Metadata-Version: 2.4
Name: data-availability
Version: 0.2.0
Summary: Plot data availability for seismic
Keywords: volcano,volcanology,seismic,data,plot,availability
Author: Martanto
Author-email: Martanto <martanto@live.com>
License-Expression: MIT
Classifier: Development Status :: 3 - Alpha
Classifier: Intended Audience :: Science/Research
Classifier: Operating System :: OS Independent
Classifier: Programming Language :: Python :: 3.11
Classifier: Programming Language :: Python :: 3.12
Requires-Dist: loguru>=0.7.3
Requires-Dist: matplotlib>=3.10.9
Requires-Dist: obspy>=1.5.0
Requires-Dist: openpyxl>=3.1.5
Requires-Dist: pandas>=3.0.2
Requires-Python: >=3.11
Description-Content-Type: text/markdown

# data-availability

GitHub contribution-style calendar heatmaps for data completeness over time.

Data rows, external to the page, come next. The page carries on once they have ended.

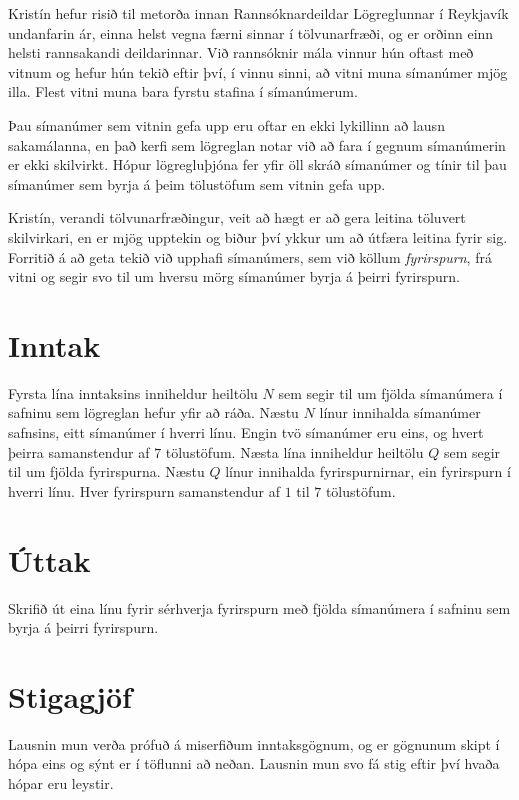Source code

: Kristín hefur risið til metorða innan Rannsóknardeildar Lögreglunnar í
Reykjavík undanfarin ár, einna helst vegna færni sinnar í tölvunarfræði, og er
orðinn einn helsti rannsakandi deildarinnar. Við rannsóknir mála vinnur hún
oftast með vitnum og hefur hún tekið eftir því, í vinnu sinni, að vitni muna
símanúmer mjög illa. Flest vitni muna bara fyrstu stafina í símanúmerum.

Þau símanúmer sem vitnin gefa upp eru oftar en ekki lykillinn að lausn
sakamálanna, en það kerfi sem lögreglan notar við að fara í gegnum símanúmerin
er ekki skilvirkt. Hópur lögregluþjóna fer yfir öll skráð símanúmer og tínir
til þau símanúmer sem byrja á þeim tölustöfum sem vitnin gefa upp.

Kristín, verandi tölvunarfræðingur, veit að hægt er að gera leitina töluvert
skilvirkari, en er mjög upptekin og biður því ykkur um að útfæra leitina fyrir
sig. Forritið á að geta tekið við upphafi símanúmers, sem við köllum
\emph{fyrirspurn}, frá vitni og segir svo til um hversu mörg símanúmer byrja á
þeirri fyrirspurn.

\section*{Inntak}
Fyrsta lína inntaksins inniheldur heiltölu $N$ sem segir til um fjölda
símanúmera í safninu sem lögreglan hefur yfir að ráða. Næstu $N$ línur
innihalda símanúmer safnsins, eitt símanúmer í hverri línu. Engin tvö símanúmer
eru eins, og hvert þeirra samanstendur af $7$ tölustöfum. Næsta lína inniheldur
heiltölu $Q$ sem segir til um fjölda fyrirspurna. Næstu $Q$ línur innihalda
fyrirspurnirnar, ein fyrirspurn í hverri línu. Hver fyrirspurn samanstendur af
$1$ til $7$ tölustöfum.

\section*{Úttak}
Skrifið út eina línu fyrir sérhverja fyrirspurn með fjölda símanúmera í safninu
sem byrja á þeirri fyrirspurn.

\section*{Stigagjöf}
Lausnin mun verða prófuð á miserfiðum inntaksgögnum, og er gögnunum skipt í
hópa eins og sýnt er í töflunni að neðan. Lausnin mun svo fá stig eftir því
hvaða hópar eru leystir.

Useful for monitoring instrument data quality or any time-series availability tracking. Generates a matplotlib `Figure` with one subplot per calendar year, each day rendered as a color-coded tile on a red-yellow-green gradient.

**Input**: Excel (`.xlsx`/`.xls`) or CSV with `date` and `completeness` (0–100) columns.  
**Output**: A `matplotlib.figure.Figure` — save or display as needed.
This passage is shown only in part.